■ **Directions for this task**: Find every line in the records that holds the string "deliver". Copy each one.

(Saved data entries)
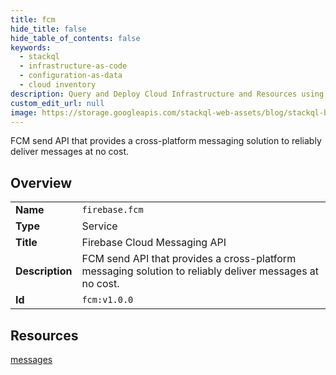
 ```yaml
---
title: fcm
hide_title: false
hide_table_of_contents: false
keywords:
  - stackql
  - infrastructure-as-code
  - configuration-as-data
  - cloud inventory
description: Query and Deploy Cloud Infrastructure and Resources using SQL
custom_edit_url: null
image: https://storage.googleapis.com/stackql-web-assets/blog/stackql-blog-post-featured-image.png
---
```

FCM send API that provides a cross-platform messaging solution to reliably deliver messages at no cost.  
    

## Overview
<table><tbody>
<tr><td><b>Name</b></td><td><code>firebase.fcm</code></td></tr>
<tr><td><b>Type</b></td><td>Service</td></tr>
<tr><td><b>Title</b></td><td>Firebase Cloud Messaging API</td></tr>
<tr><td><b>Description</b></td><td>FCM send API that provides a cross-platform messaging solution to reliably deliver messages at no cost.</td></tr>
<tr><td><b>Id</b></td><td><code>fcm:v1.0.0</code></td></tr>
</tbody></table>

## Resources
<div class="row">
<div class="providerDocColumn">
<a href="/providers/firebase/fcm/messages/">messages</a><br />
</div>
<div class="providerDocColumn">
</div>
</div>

==

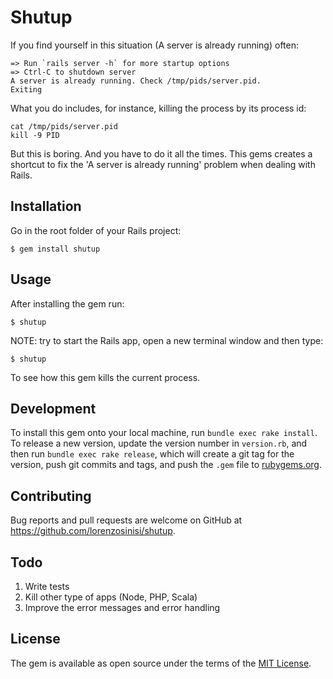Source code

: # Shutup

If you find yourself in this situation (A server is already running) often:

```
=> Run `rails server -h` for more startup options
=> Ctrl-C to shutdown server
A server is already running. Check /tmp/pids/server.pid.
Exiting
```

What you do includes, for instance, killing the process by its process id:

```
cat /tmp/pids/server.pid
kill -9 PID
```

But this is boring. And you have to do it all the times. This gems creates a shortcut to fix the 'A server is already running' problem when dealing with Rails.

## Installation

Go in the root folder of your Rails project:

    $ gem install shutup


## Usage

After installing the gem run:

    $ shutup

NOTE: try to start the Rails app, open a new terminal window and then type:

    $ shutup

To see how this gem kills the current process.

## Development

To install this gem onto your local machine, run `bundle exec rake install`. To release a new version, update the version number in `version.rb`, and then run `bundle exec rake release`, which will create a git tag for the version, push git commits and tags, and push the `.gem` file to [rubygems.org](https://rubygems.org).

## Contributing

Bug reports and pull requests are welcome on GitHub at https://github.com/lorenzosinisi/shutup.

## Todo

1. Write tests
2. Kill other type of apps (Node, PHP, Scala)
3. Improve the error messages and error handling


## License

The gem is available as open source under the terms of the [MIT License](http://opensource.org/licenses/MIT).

■ **Solution to the exercise**:
FCM send API that provides a cross-platform messaging solution to reliably deliver messages at no cost.  
<tr><td><b>Description</b></td><td>FCM send API that provides a cross-platform messaging solution to reliably deliver messages at no cost.</td></tr>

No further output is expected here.